John Paul Martinez is a Filipino-Canadian poet writing out of the Midwest. He was selected as a semifinalist for the 2019 Djanikian Scholars Program and a finalist for the 2018 Black Warrior Review Poetry Contest. His poetry has been nominated for Best of the Net and is forthcoming or has appeared in DIALOGIST, Redivider, wildness, Nashville Review, Figure 1, and elsewhere.

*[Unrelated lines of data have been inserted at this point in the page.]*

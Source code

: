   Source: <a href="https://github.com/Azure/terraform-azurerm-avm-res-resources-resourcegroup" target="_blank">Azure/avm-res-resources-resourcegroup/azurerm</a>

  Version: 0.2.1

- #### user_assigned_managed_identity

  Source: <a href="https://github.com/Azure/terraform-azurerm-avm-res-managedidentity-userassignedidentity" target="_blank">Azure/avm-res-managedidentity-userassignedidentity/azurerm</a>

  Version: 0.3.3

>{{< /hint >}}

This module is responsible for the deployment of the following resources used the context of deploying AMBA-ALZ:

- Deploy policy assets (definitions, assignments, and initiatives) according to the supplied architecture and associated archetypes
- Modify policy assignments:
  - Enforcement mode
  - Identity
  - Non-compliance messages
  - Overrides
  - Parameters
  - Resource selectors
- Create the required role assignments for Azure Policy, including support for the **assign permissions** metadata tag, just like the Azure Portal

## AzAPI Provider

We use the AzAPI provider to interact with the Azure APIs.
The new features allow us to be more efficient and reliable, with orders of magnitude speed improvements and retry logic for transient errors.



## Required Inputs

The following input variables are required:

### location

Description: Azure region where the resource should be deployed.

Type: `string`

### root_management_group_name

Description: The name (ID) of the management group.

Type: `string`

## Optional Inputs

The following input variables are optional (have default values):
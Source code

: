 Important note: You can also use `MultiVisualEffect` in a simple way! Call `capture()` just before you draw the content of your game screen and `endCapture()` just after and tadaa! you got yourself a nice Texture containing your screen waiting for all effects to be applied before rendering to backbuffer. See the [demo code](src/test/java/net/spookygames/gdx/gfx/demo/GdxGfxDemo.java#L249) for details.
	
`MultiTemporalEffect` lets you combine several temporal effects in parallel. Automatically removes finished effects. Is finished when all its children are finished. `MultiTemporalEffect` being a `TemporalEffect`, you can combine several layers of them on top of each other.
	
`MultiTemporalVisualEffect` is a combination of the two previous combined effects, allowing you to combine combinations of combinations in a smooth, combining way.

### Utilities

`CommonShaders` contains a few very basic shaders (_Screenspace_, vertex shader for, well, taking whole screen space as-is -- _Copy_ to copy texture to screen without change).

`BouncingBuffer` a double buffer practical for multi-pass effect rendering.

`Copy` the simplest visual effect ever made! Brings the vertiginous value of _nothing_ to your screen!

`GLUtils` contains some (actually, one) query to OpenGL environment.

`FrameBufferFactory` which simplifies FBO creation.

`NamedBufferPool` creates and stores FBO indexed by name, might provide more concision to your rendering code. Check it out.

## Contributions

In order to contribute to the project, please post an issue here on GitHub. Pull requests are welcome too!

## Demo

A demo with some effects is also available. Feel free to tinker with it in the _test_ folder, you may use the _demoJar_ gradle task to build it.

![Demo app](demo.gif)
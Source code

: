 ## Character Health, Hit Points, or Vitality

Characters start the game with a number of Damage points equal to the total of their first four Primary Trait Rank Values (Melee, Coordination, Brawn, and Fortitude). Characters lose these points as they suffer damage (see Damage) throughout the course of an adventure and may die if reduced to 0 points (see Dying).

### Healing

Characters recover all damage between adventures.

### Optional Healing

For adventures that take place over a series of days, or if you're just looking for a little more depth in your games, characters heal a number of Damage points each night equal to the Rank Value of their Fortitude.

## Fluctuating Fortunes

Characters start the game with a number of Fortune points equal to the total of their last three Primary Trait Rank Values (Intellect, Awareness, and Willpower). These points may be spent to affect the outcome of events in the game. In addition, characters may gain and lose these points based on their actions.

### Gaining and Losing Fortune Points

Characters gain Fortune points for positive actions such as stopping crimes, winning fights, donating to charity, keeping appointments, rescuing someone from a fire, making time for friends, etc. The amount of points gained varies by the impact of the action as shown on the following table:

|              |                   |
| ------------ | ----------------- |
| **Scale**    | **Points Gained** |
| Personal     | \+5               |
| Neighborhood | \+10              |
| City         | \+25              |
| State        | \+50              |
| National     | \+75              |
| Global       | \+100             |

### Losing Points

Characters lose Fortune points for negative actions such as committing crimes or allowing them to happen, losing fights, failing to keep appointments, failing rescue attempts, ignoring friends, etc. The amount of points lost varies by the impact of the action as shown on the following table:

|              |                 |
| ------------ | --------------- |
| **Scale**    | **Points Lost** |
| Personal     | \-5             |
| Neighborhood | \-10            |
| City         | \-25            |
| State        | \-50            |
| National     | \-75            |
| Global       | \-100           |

He holds a BA in Linguistics from the University of Wisconsin—Madison.
in the corners
of nowhere Wisconsin
great white obelisks
of perpetual motion
stand in line to capture
the precious air
it’s the only place
where the cattle
dwarf the farmer
towering examples
of modern technology
dependent on a singular purpose
spin, spin, spin, spin,
and sometimes rest
in the center
of Wisconsin’s capital
I write poems
and sleep little
remain ranked outside
to test each breath
watching my night stretch
longer than a wind blade
I store my heart
in a thick nacelle
and pray towards the pulling moon
seeking my gentlest wind shear
chasing every available jet stream
to get me off the ground and running
I learn how to make waves in the sky
without the world’s notice
This poem is part of a series of self-portraits in which each is represented by a quiet subject: something that resides exclusively in the background and disturbs minimally, noticed only at a person’s choosing. The first half of this poem was written after driving through a small wind farm interspersed throughout a few acres of farmland near the Wisconsin/Iowa State Line; I was drawn by the scene of field crops loomed with a dozen or so turbines. The second half was written during a particularly sleepless period.